- **PROBLEM STATEMENT**
Pull each line holding the word "AutomotiveAIChallenge" from the data.

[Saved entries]
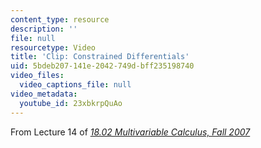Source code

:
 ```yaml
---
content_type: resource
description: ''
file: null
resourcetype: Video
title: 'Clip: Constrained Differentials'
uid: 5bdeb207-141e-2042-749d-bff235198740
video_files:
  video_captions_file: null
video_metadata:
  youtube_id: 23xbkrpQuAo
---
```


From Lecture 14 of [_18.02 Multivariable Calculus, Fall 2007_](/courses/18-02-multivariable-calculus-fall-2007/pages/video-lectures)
==
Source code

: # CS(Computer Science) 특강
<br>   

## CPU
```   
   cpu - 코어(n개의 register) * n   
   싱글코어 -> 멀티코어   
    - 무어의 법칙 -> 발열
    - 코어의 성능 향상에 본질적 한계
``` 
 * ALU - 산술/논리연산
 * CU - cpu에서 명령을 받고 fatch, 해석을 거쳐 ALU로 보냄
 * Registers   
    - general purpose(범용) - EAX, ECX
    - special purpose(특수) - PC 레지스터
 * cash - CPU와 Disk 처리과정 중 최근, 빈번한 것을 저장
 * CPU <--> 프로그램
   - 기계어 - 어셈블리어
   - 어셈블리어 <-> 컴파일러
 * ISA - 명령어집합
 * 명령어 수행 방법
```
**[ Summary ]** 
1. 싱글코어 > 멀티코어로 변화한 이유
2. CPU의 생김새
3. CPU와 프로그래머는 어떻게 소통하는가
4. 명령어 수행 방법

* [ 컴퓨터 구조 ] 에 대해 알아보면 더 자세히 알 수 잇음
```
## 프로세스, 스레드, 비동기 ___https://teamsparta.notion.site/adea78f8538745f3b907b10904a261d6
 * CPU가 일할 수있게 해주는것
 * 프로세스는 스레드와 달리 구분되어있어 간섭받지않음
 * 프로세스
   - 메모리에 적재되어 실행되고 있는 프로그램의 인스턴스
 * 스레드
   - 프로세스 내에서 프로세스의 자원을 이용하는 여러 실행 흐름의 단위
...
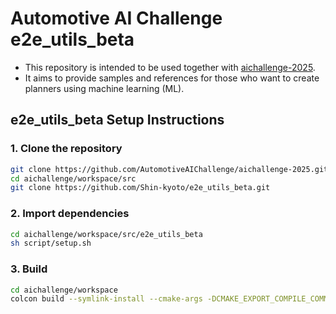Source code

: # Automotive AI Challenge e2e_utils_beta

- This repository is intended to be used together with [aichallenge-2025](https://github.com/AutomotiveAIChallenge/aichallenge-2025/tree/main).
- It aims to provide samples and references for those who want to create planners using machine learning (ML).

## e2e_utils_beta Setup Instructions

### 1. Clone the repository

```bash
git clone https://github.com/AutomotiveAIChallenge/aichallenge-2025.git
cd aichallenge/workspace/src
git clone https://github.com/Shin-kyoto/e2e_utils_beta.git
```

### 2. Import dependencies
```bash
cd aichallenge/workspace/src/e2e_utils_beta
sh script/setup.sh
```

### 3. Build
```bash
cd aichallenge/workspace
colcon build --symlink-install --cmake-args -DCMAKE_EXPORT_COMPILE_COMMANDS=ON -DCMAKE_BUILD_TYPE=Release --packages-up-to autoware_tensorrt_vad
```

- **ANSWER SPACE**
- This repository is intended to be used together with [aichallenge-2025](https://github.com/AutomotiveAIChallenge/aichallenge-2025/tree/main).
git clone https://github.com/AutomotiveAIChallenge/aichallenge-2025.git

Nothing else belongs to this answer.